_BRIEF_.
Among the lines of data below, reproduce only those from the one with "- **Makespan:** min=0.570785, max=0.858134, média=0.713198" through the one with "- Segmento 13: tarefas", exactly as they stand, both ends included.

_Collected data_.
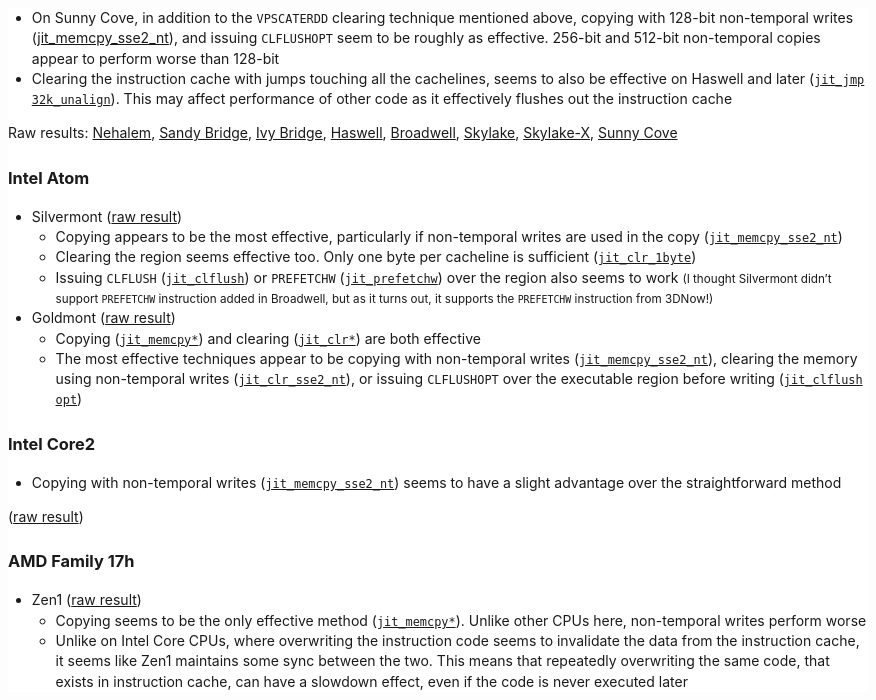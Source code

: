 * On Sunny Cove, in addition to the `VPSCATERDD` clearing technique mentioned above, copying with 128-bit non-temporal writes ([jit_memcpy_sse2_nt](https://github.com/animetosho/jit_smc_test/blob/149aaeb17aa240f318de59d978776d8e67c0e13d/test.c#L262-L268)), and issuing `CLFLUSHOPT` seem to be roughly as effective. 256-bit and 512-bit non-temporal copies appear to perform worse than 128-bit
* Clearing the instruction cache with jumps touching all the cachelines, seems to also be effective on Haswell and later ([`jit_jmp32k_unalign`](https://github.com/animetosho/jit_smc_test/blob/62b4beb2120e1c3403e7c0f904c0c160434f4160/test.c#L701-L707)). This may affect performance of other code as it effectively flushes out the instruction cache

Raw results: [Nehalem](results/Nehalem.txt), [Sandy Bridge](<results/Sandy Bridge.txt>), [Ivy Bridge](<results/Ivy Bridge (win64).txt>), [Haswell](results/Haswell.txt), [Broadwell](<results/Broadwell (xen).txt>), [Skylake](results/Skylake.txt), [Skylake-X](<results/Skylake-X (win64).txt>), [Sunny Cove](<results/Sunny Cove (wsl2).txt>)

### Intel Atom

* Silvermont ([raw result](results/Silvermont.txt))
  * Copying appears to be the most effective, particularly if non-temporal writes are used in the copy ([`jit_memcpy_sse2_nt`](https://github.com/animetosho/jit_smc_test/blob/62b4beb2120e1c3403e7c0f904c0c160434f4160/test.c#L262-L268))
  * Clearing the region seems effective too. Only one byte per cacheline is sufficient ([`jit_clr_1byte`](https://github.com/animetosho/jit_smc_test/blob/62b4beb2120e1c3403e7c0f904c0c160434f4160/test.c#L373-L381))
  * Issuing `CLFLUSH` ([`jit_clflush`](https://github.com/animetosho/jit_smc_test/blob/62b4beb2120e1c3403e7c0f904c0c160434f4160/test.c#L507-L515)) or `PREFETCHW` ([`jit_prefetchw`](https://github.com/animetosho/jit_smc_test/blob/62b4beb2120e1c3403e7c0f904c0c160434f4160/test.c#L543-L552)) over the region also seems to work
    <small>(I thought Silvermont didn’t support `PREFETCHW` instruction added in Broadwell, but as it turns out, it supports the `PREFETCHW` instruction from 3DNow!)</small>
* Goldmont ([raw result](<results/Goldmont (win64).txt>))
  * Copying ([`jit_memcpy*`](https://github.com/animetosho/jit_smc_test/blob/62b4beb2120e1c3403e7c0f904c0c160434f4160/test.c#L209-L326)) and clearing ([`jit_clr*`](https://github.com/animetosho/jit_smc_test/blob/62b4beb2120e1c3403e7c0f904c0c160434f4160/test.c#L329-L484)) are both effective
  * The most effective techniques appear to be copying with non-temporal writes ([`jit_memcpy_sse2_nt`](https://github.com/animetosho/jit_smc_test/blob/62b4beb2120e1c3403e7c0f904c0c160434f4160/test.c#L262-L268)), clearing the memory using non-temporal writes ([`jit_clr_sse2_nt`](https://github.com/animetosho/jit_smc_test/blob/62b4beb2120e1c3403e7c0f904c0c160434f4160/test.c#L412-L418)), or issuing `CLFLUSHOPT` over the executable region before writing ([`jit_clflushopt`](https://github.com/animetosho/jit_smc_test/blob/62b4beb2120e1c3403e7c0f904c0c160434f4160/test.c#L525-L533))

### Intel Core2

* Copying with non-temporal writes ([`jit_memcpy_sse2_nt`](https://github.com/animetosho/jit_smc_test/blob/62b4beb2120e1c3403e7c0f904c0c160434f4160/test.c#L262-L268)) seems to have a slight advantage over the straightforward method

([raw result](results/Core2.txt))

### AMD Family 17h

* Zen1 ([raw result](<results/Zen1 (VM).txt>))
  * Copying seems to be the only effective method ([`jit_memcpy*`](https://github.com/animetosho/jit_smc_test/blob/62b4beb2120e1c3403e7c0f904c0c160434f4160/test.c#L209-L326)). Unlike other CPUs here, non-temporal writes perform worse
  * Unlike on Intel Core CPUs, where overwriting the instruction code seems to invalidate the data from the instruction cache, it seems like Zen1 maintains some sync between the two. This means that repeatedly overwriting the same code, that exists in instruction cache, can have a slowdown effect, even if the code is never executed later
...
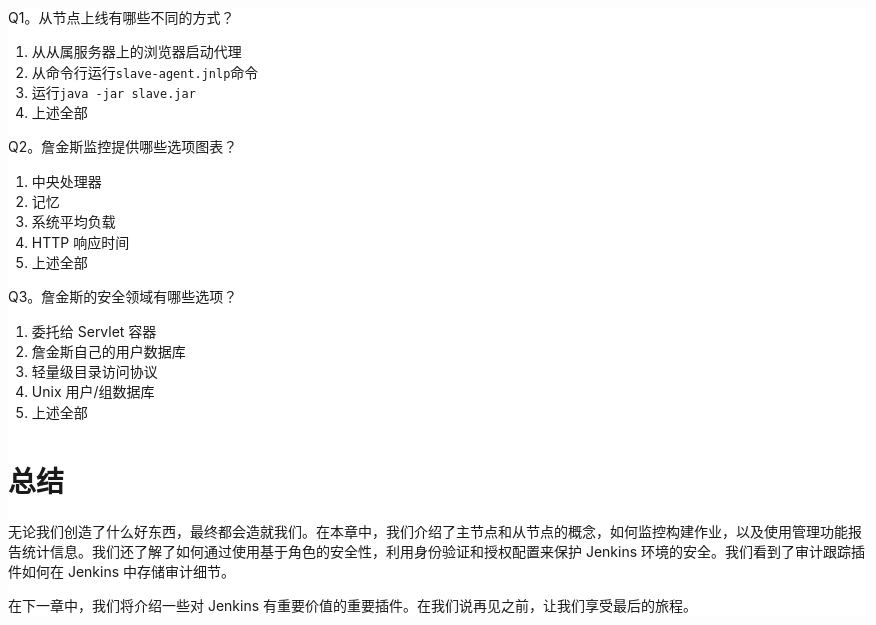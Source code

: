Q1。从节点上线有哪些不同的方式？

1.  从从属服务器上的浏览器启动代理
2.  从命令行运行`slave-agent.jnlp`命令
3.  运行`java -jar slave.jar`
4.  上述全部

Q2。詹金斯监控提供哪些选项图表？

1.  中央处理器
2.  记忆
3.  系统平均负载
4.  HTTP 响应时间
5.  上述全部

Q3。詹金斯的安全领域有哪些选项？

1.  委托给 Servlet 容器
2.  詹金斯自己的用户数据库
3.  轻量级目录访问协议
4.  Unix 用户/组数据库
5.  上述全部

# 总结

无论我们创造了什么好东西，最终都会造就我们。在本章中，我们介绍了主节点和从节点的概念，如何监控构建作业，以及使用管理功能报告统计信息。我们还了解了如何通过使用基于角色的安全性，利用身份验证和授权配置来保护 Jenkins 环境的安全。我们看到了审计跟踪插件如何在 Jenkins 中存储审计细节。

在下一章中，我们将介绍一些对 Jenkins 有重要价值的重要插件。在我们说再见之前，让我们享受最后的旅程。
* * *
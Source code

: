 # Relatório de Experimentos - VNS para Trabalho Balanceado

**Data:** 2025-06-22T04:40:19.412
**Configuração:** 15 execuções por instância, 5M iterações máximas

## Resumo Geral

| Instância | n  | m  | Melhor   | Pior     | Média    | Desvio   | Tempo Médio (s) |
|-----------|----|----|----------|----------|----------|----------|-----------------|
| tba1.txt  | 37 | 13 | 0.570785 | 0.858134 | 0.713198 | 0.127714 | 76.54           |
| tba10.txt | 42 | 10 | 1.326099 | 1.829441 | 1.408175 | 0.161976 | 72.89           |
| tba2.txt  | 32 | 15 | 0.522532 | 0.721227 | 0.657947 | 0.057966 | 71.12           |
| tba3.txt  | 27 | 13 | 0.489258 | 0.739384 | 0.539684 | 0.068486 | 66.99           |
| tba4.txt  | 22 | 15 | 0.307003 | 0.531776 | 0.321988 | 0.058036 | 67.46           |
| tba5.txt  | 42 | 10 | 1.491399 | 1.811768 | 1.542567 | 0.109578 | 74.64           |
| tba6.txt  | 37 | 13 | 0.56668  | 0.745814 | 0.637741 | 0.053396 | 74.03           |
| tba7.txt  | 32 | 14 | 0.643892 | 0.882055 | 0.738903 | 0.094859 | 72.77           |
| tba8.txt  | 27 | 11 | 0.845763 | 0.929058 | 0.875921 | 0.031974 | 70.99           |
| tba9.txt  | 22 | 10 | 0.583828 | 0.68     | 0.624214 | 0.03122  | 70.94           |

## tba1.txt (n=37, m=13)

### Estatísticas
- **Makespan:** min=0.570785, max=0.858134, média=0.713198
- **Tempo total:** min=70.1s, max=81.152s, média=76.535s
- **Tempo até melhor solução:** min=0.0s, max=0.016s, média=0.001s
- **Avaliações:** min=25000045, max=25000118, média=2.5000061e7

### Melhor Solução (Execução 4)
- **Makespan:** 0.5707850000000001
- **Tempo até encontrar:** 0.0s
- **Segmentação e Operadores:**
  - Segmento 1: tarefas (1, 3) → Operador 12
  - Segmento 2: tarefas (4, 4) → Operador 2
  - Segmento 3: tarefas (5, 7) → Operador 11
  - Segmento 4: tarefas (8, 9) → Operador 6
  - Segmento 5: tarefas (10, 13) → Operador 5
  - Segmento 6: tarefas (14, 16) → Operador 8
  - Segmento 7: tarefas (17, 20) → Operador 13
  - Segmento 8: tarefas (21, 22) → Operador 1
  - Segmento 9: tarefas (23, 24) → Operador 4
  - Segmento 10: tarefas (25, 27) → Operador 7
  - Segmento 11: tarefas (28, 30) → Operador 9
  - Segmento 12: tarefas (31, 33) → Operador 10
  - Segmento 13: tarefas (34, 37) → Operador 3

_ANSWER SECTION_.
- **Makespan:** min=0.570785, max=0.858134, média=0.713198
- **Tempo total:** min=70.1s, max=81.152s, média=76.535s
- **Tempo até melhor solução:** min=0.0s, max=0.016s, média=0.001s
- **Avaliações:** min=25000045, max=25000118, média=2.5000061e7

### Melhor Solução (Execução 4)
- **Makespan:** 0.5707850000000001
- **Tempo até encontrar:** 0.0s
- **Segmentação e Operadores:**
  - Segmento 1: tarefas (1, 3) → Operador 12
  - Segmento 2: tarefas (4, 4) → Operador 2
  - Segmento 3: tarefas (5, 7) → Operador 11
  - Segmento 4: tarefas (8, 9) → Operador 6
  - Segmento 5: tarefas (10, 13) → Operador 5
  - Segmento 6: tarefas (14, 16) → Operador 8
  - Segmento 7: tarefas (17, 20) → Operador 13
  - Segmento 8: tarefas (21, 22) → Operador 1
  - Segmento 9: tarefas (23, 24) → Operador 4
  - Segmento 10: tarefas (25, 27) → Operador 7
  - Segmento 11: tarefas (28, 30) → Operador 9
  - Segmento 12: tarefas (31, 33) → Operador 10
  - Segmento 13: tarefas (34, 37) → Operador 3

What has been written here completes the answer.